> **The problem**:
Below are records to be repeated in full. Give them exactly.

> **Data extracts**:
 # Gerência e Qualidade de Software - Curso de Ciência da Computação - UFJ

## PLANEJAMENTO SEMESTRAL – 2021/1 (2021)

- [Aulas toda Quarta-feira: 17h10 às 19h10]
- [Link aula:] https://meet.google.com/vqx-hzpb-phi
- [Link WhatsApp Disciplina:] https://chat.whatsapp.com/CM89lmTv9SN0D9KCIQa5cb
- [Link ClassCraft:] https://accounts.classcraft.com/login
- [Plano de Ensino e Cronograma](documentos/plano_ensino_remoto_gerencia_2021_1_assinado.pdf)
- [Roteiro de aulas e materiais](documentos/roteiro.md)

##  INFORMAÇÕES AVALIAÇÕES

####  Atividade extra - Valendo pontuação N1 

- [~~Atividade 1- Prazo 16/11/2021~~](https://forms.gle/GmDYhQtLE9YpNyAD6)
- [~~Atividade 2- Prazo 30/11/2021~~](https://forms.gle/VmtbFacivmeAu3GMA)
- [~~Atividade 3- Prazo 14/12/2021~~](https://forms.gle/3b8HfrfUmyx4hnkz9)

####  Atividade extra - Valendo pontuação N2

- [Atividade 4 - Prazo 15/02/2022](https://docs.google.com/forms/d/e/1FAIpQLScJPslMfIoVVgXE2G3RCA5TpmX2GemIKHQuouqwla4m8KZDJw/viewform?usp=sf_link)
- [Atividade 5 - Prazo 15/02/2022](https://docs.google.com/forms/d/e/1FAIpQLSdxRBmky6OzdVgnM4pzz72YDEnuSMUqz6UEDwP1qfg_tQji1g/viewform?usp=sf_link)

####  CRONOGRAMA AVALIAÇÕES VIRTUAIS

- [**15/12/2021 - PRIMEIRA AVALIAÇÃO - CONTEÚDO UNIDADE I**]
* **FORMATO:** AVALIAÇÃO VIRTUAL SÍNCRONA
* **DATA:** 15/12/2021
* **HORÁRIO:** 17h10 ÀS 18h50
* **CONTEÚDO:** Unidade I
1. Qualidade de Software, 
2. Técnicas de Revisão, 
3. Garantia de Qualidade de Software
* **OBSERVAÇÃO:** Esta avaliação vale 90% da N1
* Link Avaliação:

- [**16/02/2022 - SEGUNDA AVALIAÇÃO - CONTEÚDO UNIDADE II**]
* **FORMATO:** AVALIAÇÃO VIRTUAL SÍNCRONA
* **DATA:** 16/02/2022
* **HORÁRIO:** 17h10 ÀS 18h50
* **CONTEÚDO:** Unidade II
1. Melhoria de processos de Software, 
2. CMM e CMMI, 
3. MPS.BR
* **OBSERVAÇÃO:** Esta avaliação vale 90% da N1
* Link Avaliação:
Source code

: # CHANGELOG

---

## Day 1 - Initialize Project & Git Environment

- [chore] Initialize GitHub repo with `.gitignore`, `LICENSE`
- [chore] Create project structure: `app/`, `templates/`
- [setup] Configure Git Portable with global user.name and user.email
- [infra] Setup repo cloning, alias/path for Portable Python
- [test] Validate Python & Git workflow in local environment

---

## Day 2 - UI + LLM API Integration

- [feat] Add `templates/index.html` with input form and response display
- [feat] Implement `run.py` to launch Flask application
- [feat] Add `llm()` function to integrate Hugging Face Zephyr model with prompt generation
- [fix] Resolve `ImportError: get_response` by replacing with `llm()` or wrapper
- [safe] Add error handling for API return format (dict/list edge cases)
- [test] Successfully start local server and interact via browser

> **Final answer**:
 # Gerência e Qualidade de Software - Curso de Ciência da Computação - UFJ

## PLANEJAMENTO SEMESTRAL – 2021/1 (2021)

- [Aulas toda Quarta-feira: 17h10 às 19h10]
- [Link aula:] https://meet.google.com/vqx-hzpb-phi
- [Link WhatsApp Disciplina:] https://chat.whatsapp.com/CM89lmTv9SN0D9KCIQa5cb
- [Link ClassCraft:] https://accounts.classcraft.com/login
- [Plano de Ensino e Cronograma](documentos/plano_ensino_remoto_gerencia_2021_1_assinado.pdf)
- [Roteiro de aulas e materiais](documentos/roteiro.md)

##  INFORMAÇÕES AVALIAÇÕES

####  Atividade extra - Valendo pontuação N1 

- [~~Atividade 1- Prazo 16/11/2021~~](https://forms.gle/GmDYhQtLE9YpNyAD6)
- [~~Atividade 2- Prazo 30/11/2021~~](https://forms.gle/VmtbFacivmeAu3GMA)
- [~~Atividade 3- Prazo 14/12/2021~~](https://forms.gle/3b8HfrfUmyx4hnkz9)

####  Atividade extra - Valendo pontuação N2

- [Atividade 4 - Prazo 15/02/2022](https://docs.google.com/forms/d/e/1FAIpQLScJPslMfIoVVgXE2G3RCA5TpmX2GemIKHQuouqwla4m8KZDJw/viewform?usp=sf_link)
- [Atividade 5 - Prazo 15/02/2022](https://docs.google.com/forms/d/e/1FAIpQLSdxRBmky6OzdVgnM4pzz72YDEnuSMUqz6UEDwP1qfg_tQji1g/viewform?usp=sf_link)

####  CRONOGRAMA AVALIAÇÕES VIRTUAIS

- [**15/12/2021 - PRIMEIRA AVALIAÇÃO - CONTEÚDO UNIDADE I**]
* **FORMATO:** AVALIAÇÃO VIRTUAL SÍNCRONA
* **DATA:** 15/12/2021
* **HORÁRIO:** 17h10 ÀS 18h50
* **CONTEÚDO:** Unidade I
1. Qualidade de Software, 
2. Técnicas de Revisão, 
3. Garantia de Qualidade de Software
* **OBSERVAÇÃO:** Esta avaliação vale 90% da N1
* Link Avaliação:

- [**16/02/2022 - SEGUNDA AVALIAÇÃO - CONTEÚDO UNIDADE II**]
* **FORMATO:** AVALIAÇÃO VIRTUAL SÍNCRONA
* **DATA:** 16/02/2022
* **HORÁRIO:** 17h10 ÀS 18h50
* **CONTEÚDO:** Unidade II
1. Melhoria de processos de Software, 
2. CMM e CMMI, 
3. MPS.BR
* **OBSERVAÇÃO:** Esta avaliação vale 90% da N1
* Link Avaliação:
Source code

: # CHANGELOG

---

## Day 1 - Initialize Project & Git Environment

- [chore] Initialize GitHub repo with `.gitignore`, `LICENSE`
- [chore] Create project structure: `app/`, `templates/`
- [setup] Configure Git Portable with global user.name and user.email
- [infra] Setup repo cloning, alias/path for Portable Python
- [test] Validate Python & Git workflow in local environment

---

## Day 2 - UI + LLM API Integration

- [feat] Add `templates/index.html` with input form and response display
- [feat] Implement `run.py` to launch Flask application
- [feat] Add `llm()` function to integrate Hugging Face Zephyr model with prompt generation
- [fix] Resolve `ImportError: get_response` by replacing with `llm()` or wrapper
- [safe] Add error handling for API return format (dict/list edge cases)
- [test] Successfully start local server and interact via browser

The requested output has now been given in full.